Friday, 16 September 2016
Housing market cools in first post-Brexit official figures, but prices are still soaring
House price growth cooled in the month after the EU referendum, according to the first official Government figures since the historic vote.
The annual rate of growth fell from 9.7pc in June to a "robust" level of 8.3pc in July, according to the Office for National Statistics.
Despite the slowdown, the 8.3pc growth rate is the third-highest measured so far this year. On a monthly basis, property prices edged up 0.4pc between June and July.
The increase in values continues to be fuelled by high levels of demand and a shortage of supply, according to the Royal Institution of Chartered Surveyors.
House prices in London soared by 12.3pc in July, only to be outpaced by the east of England, where they rose 13.2pc year-on-year.
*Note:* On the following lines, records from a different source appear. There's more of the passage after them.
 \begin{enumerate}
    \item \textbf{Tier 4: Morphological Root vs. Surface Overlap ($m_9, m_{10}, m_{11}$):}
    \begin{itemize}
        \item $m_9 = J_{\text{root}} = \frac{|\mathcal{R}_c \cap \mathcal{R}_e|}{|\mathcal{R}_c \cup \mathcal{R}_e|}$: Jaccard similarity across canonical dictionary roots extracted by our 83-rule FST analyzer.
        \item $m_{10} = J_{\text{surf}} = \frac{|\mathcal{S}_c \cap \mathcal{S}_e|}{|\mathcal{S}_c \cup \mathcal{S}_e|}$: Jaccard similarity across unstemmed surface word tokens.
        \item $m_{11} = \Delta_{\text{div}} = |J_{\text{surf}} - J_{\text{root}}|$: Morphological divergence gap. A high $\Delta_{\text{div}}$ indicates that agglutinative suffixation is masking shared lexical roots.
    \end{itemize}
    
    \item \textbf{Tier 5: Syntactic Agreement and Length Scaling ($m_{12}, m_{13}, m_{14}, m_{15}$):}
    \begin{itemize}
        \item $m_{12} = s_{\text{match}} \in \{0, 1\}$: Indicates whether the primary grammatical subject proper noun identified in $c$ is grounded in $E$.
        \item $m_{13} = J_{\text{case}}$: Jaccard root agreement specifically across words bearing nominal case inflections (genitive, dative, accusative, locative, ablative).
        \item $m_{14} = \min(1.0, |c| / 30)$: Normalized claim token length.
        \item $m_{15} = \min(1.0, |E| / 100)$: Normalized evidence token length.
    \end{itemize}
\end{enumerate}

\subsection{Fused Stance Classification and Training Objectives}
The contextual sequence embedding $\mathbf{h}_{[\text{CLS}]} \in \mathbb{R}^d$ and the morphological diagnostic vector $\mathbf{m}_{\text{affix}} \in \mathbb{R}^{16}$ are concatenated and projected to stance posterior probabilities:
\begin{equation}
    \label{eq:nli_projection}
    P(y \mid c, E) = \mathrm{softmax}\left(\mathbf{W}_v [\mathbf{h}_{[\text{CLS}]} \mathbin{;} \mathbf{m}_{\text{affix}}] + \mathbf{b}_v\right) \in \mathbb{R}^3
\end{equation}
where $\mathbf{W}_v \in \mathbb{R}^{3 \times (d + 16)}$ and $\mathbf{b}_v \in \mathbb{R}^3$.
The average price of a property in the UK is now £216,750.
Samuel Tombs, chief economist at Pantheon Macroeconomics, said that July’s figures, which are based on actual transactions, only show that homebuyers already committed to property purchases didn't try to negotiate prices down in response to the referendum result.
He cautioned against reading too much into the numbers, which he said "don’t reflect the full impact of the referendum vote because it takes several months to complete a house purchase".
Mr Tombs added: "The fall in the average value of mortgages approvals over recent months and the 1.3pc fall in the Halifax measure of prices - which is based on the lenders’ mortgage offers - between June and August suggest that transaction prices will begin to fall soon."
Jonathan Hopper, Managing Director of Garrington Property Finders, described the results as “another dose of robust data", and said that "the post-Brexit bounce is starting to look less like a blip and more like business as usual for house prices”.
He added: "It is too soon, however, to dismiss the Brexit effect. The property market’s fundamentals are far from normal – with both demand and supply falling, the result is a benign limbo that is driving up prices even as the number of sales falls.”
Thomas Fisher, an economist at PwC, echoed these views, saying that "as many of these transactions will have been in motion since before the referendum, more data will be needed to make a proper assessment of how the referendum result is affecting the housing market".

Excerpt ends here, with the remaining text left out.